The executor who is the present accounting trustee made its account as such and a decree was entered thereon. No construction was asked for and no objection was made by any of the parties in that proceeding.

Josephine A. Jacquin, the beneficiary of one of the said trusts, has now died, and the trustee is in doubt as to the validity of the disposition of the principal of her trust fund, and asks for a construction of paragraph thirty quoted above determining the manner in which the same shall be distributed.

The provision as to the share of Blanche Ams in the said principal is legal because the general legacy to her was outright, and as her share in such principal is to be added to her legacy, she obtains this share without the intervention of any further trust. It is quite evident, however, that the testator intended that the shares of the other persons in such principal should be added to the respective trust funds established for their benefit because he provides that upon the death of the last trustee legatee, these amounts are to go to my nearest heirs at law.” By trustee legatee ” I assume he meant beneficiary of a trust. As to these shares a limitation of one life has already been effected, and a limitation for the life of the next beneficiary involves a second life. The further limitation is, therefore, for more than two lives in being and hence the trust term constitutes an unlawful suspension of the power of alienation. (Real Prop. Law, § 42; Mansbach v. New, 58 App. Div. 191; affd., 170 N. Y. 585; Matter of Finck, 171 N. Y. Supp. 573; Pers. Prop. Law, § 11.)

The question involved is whether the trust for this deceased beneficiary fails in its entirety, or may be given effect as to some of its provisions and adjudged invalid as to others.

The executor having accounted and having set. up the various trusts of which this is one, it might be urged that the persons cited upon that accounting are estopped from raising a question as to the validity of this trust; at least to the extent to which, with their acquiescence, it has functioned; and none of them have *726attempted to do so. However that may be, it is of no importance in view of the conclusion which I reach.

The law seems to be well settled that where some of the trusts are legal and others illegal, and they are so connected that if effect is given to some portion and the other invalidated the presumed wishes of the testator will thereby be defeated, or where it is evident that manifest injustice will result to the beneficiaries therefrom, all must be construed together and all must either be held valid or invalid. Where, however, several trusts are created and they are independent of each other, each trust complete in itself, and the legal can be separated from the illegal without the consequences above set forth, and without violating what the testator might in an emergency be presumed to wish, the illegal trust may be cut off and the legal be permitted to stand and thus the intention of the testator be effectuated, so far as the law will permit this to be (¿one. (Kennedy v. Hoy, 105 N. Y. 134.)

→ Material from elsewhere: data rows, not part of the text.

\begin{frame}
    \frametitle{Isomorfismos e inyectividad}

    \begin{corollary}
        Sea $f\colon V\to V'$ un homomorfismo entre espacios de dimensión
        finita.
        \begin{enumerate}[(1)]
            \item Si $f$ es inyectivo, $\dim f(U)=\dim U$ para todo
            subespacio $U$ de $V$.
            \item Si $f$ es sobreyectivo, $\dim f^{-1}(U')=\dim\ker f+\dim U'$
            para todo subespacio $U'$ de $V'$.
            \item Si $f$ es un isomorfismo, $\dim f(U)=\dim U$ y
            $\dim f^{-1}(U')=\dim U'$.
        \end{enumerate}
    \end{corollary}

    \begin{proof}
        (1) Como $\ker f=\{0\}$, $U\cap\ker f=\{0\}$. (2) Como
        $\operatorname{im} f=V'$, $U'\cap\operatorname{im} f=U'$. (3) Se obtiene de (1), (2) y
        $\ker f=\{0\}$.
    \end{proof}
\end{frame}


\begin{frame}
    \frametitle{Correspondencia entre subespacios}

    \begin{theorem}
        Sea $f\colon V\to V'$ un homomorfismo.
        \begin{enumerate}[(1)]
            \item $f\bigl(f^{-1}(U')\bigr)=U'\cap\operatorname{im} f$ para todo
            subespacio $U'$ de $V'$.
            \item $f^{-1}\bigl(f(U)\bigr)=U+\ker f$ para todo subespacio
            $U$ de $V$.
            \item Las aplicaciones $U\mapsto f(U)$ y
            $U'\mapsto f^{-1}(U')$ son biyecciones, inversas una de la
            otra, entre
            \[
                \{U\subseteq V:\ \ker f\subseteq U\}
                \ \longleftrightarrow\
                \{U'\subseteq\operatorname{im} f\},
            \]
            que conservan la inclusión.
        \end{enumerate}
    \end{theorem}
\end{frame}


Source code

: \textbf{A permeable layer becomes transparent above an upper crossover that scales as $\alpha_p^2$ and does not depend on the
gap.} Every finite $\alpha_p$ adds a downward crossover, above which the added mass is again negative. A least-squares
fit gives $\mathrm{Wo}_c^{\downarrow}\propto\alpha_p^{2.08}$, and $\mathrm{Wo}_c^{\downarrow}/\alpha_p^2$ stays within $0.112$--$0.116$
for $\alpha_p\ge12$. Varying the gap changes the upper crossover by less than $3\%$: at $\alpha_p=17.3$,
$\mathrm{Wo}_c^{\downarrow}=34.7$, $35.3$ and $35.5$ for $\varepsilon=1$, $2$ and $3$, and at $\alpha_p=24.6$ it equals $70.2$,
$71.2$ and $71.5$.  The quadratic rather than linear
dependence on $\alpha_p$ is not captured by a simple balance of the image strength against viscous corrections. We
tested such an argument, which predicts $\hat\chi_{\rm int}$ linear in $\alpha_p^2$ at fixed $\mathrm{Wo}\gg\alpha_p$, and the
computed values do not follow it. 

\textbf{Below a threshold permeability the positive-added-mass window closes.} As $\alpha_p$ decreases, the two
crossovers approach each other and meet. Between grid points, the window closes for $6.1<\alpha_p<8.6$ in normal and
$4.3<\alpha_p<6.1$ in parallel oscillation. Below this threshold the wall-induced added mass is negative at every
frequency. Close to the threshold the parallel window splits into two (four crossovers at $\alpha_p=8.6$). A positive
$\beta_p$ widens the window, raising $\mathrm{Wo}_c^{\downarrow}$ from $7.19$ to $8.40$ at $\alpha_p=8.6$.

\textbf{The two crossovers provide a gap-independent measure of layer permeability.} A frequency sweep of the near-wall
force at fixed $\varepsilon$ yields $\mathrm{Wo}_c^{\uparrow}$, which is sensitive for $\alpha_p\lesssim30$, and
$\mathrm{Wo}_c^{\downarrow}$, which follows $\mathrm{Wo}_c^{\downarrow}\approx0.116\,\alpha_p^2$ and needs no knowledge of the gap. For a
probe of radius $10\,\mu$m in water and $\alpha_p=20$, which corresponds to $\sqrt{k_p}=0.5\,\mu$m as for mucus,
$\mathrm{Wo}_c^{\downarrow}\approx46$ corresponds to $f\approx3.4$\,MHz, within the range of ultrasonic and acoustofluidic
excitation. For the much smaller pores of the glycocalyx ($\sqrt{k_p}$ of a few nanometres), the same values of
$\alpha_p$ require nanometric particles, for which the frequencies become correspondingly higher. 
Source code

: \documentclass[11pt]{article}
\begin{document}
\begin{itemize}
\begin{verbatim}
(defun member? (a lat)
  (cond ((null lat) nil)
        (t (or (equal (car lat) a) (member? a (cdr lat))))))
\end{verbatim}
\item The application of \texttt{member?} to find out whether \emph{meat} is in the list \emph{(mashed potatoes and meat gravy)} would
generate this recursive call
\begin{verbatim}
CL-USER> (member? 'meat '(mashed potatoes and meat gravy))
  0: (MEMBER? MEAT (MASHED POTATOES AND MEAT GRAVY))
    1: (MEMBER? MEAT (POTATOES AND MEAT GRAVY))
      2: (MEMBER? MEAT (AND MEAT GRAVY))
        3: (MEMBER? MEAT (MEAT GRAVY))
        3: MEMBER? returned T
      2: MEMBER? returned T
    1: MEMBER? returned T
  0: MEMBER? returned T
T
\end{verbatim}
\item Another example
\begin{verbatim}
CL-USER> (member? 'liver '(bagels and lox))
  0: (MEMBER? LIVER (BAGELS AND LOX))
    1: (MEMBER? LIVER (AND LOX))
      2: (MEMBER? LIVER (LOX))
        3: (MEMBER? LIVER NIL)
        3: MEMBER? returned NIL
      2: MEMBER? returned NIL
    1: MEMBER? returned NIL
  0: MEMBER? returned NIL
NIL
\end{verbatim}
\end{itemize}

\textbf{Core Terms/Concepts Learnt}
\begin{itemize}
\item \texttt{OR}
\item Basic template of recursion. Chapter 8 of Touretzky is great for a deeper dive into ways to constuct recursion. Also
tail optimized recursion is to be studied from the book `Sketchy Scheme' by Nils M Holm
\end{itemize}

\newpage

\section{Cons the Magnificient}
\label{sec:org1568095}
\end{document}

In the case last cited, effect was given to a trust for the benefit of a son during his life, to effectuate the primary intention of the testator to care for the son and his family, and the trust provisions to come into effect after the death of the son were held invalid. In Carrier v. Carrier (226 N. Y. 114, 124) a trust was established by deed for the benefit of husband and wife and two daughters during the lives of the husband and wife. Upon their death the corpus was to be divided into two trust funds for the benefit of two daughters with contingent remainders to their issue. The trust during the life of the husband and the wife was upheld in order that the primary purpose, which was to maintain the family as a unit while the husband and wife lived, might be given effect, and the trusts after the death of the husband and wife were declared invalid. In Van Schuyver v. Mulford (59 N. Y. 426) a trust for the benefit of a wife during her fife, and after her death for the benefit of two daughters for their lives, and after the death of all three the corpus to the issues of the daughters, was upheld during the fife of the wife to carry out the primary object of the decedent to support his wife, and the devise over and the subsequent provisions for the fives of the daughters were held invalid. In Matter of Trevor (239 N. Y. 6) it was said: But, if a way may be found to preserve what is essential and legal, that which is illegal and of minor consequence must not be permitted to defeat the clear purpose of the testator.

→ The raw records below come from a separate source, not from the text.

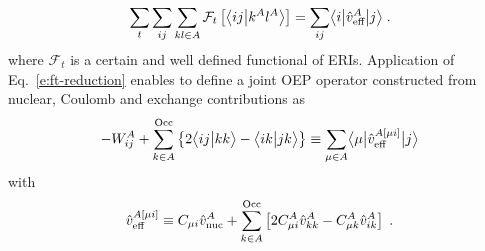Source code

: \documentclass[aip,jcp,amsmath,amssymb,preprint,floatfix]{revtex4-1}
\begin{document}
%
\begin{equation} \label{e:ft-reduction}
	\sum_t \sum_{ij}\sum_{kl\in A} {\mathcal{F}}_t\left[ 
   \bigl\langle {ij} \bigl\lvert {k^Al^A} \bigr\rangle
 \right] = \sum_{ij} \bigl\langle {i} \bigl\lvert {\hat{v}_{\text{eff}}^A} \bigl\lvert {j} \bigr\rangle \;.
\end{equation}
%
where ${\mathcal{F}}_t$ is a certain and well defined functional of ERIs.
Application of Eq.~\eqref{e:ft-reduction} enables to define
a joint OEP
operator constructed from nuclear, Coulomb and exchange
contributions as
%
\begin{equation}
 -W^A_{ij} + 
 \sum_{k\in A}^{\rm Occ} 
  \left\{ 2\bigl\langle {ij} \bigl\lvert {kk} \bigr\rangle - \bigl\langle {ik} \bigl\lvert {jk} \bigr\rangle \right\}
\equiv \sum_{\mu\in A} \bigl\langle {\mu} \bigl\lvert { 
\hat{v}^{A[\mu i]}_{\rm eff}
 } \bigl\lvert {j} \bigr\rangle
\end{equation}
%
with
%
\begin{equation}
 \hat{v}^{A[\mu i]}_{\rm eff} \equiv C_{\mu i} \hat{v}^A_{\rm nuc} + 
 \sum_{k\in A}^{\rm Occ} \left[
 2C_{\mu i}^A \hat{v}^A_{kk} - C_{\mu k}^A \hat{v}^A_{ik}
 \right] \;.
\end{equation}
%
%
%
\end{document}
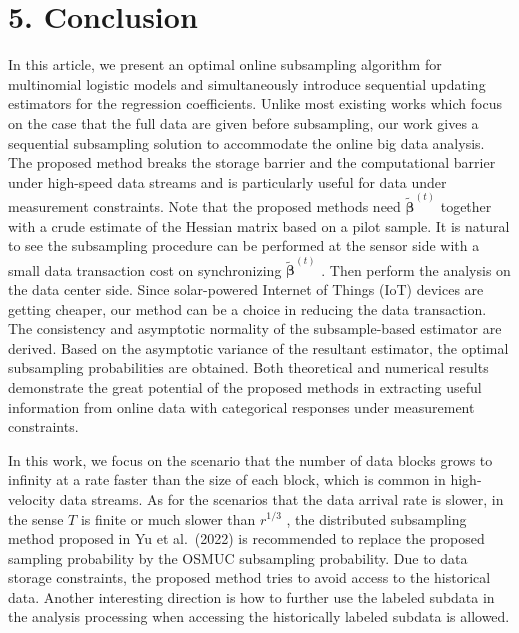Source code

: \section{5. Conclusion}\label{conclusion}

In this article, we present an optimal online subsampling algorithm for
multinomial logistic models and simultaneously introduce sequential
updating estimators for the regression coefficients. Unlike most
existing works which focus on the case that the full data are given
before subsampling, our work gives a sequential subsampling solution to
accommodate the online big data analysis. The proposed method breaks the
storage barrier and the computational barrier under high-speed data
streams and is particularly useful for data under measurement
constraints. Note that the proposed methods need
\(\tilde { \boldsymbol { \beta } } ^ { ( t ) }\) together with a crude
estimate of the Hessian matrix based on a pilot sample. It is natural to
see the subsampling procedure can be performed at the sensor side with a
small data transaction cost on synchronizing
\(\tilde { \boldsymbol { \beta } } ^ { ( t ) }\) . Then perform the
analysis on the data center side. Since solar-powered Internet of Things
(IoT) devices are getting cheaper, our method can be a choice in
reducing the data transaction. The consistency and asymptotic normality
of the subsample-based estimator are derived. Based on the asymptotic
variance of the resultant estimator, the optimal subsampling
probabilities are obtained. Both theoretical and numerical results
demonstrate the great potential of the proposed methods in extracting
useful information from online data with categorical responses under
measurement constraints.

In this work, we focus on the scenario that the number of data blocks
grows to infinity at a rate faster than the size of each block, which is
common in high-velocity data streams. As for the scenarios that the data
arrival rate is slower, in the sense \(T\) is finite or much slower than
\(r ^ { 1 / 3 }\) , the distributed subsampling method proposed in Yu et
al.~(2022) is recommended to replace the proposed sampling probability
by the OSMUC subsampling probability. Due to data storage constraints,
the proposed method tries to avoid access to the historical data.
Another interesting direction is how to further use the labeled subdata
in the analysis processing when accessing the historically labeled
subdata is allowed.
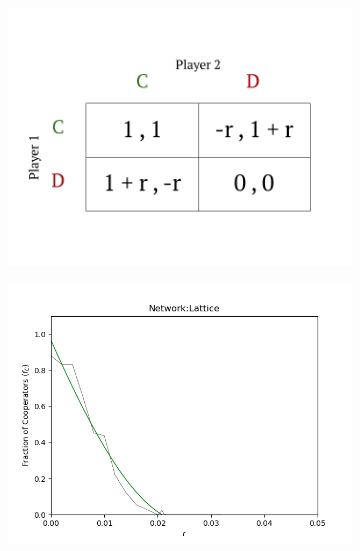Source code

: \documentclass[11pt, A4 paper, twocolumn ]{article}
\begin{document}
		\begin{figure}[h]
		\centering
		\begin{subfigure}[b]{0.23\textwidth}
			\centering
			\includegraphics[width=\textwidth]{graphs/payoff-matrix}
			\caption{}
			\label{fig:payoff-matrix}
		\end{subfigure}
		\begin{subfigure}[b]{0.23\textwidth}
			\centering
			\includegraphics[width=\textwidth]{graphs/lat-imitate}
			\caption{}
			\label{fig:lat-imitate}
		\end{subfigure}
		\begin{subfigure}[b]{0.23\textwidth}
			\centering

\end{subfigure}
\end{figure}
\end{document}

‘ The provision that in given circumstances a share shall fall back into the general body of the trust and remain unsevered from the bulk is so subordinate in importance and so separable in function that we are at liberty to cut it off and preserve what goes before.’ (Matter of Horner, 237 N. Y. 489, 495.) ”

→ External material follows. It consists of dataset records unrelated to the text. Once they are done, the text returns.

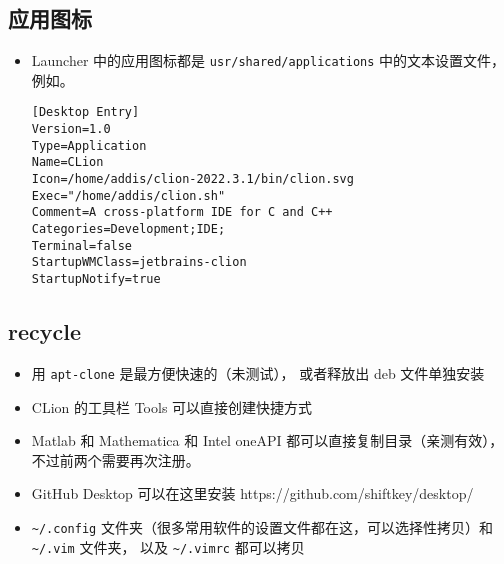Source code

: \subsection{应用图标}
\begin{itemize}
\item Launcher 中的应用图标都是 \verb|usr/shared/applications| 中的文本设置文件， 例如。
\begin{lstlisting}[language=none]
[Desktop Entry]
Version=1.0
Type=Application
Name=CLion
Icon=/home/addis/clion-2022.3.1/bin/clion.svg
Exec="/home/addis/clion.sh"
Comment=A cross-platform IDE for C and C++
Categories=Development;IDE;
Terminal=false
StartupWMClass=jetbrains-clion
StartupNotify=true
\end{lstlisting}
\end{itemize}


\subsection{recycle}
\begin{itemize}
\item 用 \verb`apt-clone` 是最方便快速的（未测试）， 或者释放出 deb 文件单独安装
\item CLion 的工具栏 Tools 可以直接创建快捷方式
\item Matlab 和 Mathematica 和 Intel oneAPI 都可以直接复制目录（亲测有效）， 不过前两个需要再次注册。
\item GitHub Desktop 可以在这里安装 https://github.com/shiftkey/desktop/
\item \verb`~/.config` 文件夹（很多常用软件的设置文件都在这，可以选择性拷贝）和 \verb`~/.vim` 文件夹， 以及 \verb`~/.vimrc` 都可以拷贝
\end{itemize}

*727An attempt should be made to effectuate the intention of the testator, if this is possible, without violating the canons of construction and interpretation. The court should not trifle with the rules as to suspension of the power of alienation, but should give them a reasonable application. (Matter of Trevor, supra.) In Matter of Gallien (247 N. Y. 195), recently decided in the Court of Appeals, Chief Judge Cardozo, referring to the principles of testamentary construction, writes (p. 200): One of the best known of those principles is that if two or more constructions are reasonably possible, the one that will sustain the validity of the will is to be preferred, generally speaking, to the one that will defeat it (Roe v. Vingut, 117 N. Y. 204, 212; Phillips v. Davies, 92 N. Y. 199; Greene v. Greene, 125 N. Y. 506, 512). The court struggles to preserve, and surrenders to nothing short of obvious compulsion. In the attainment of its end, it may reject words and limitations, supply them or transpose them, to get at the correct meaning ’ (Phillips v. Davies, supra; cf. Roome v. Phillips, 24 N. Y. 463; Miller v. Gilbert, 144 N. Y. 68,74).”

The intention of the testator was quite clear; he desired to provide for the care and support of the deceased beneficiary. That was his primary purpose; to that end he wished to devote the income, and if that was insufficient, so much of the principal as the trustee deemed necessary, and that purpose should be given effect if it is possible to do so.

The language of the paragraph in which this purpose is stated, and in which the trust is created, does not suspend the power of alienation for more than one fife. If the trust has been rendered invalid, it is due to paragraph “ thirty ” which provides what shall be done with the principal after the death of the life beneficiary.

In order to give effect to the intent of the testator as nearly as this may be done without involving an illegal suspension of the power of alienation as to any part of the principal of the trust fund in question, it would be necessary to terminate the trust as to the amount by which the trust funds of each of the survivors are augmented upon the death of each of the latter respectively. If this is done, the trust period would be (a) as to the whole principal, for the life of the deceased beneficiary, Josephine A. Jacquin, and (b) as to each share of the principal" added to the other trust funds, for the fife of the beneficiary thereof respectively. This would appear to be a way to preserve what is legal by cutting off that which is illegal and of minor consequence (Matter of Horner, supra; Matter of Trevor, supra); his primary purpose would not thereby be defeated, but on the contrary would be effectuated as far as permissible, and no manifest injustice would result to any beneficiary; hence *728the court should, under the cases above cited and quoted from, adopt that construction.

I accordingly hold that the trust for Josephine A. Jacquin was valid for her life; that upon her death, Blanche Ams is entitled to receive outright a proportionate share of the principal, and the remaining trusts referred to in paragraph thirty are augmented by proportionate shares thereof, and that upon the death of the beneficiary of each of such trusts, the same ends as to the amount of such augmentation, and the latter then passes as if the deceased testator had died intestate.

Costs to the petitioner and an allowance to the special guardian payable out of the estate.

Settle decision and decree accordingly.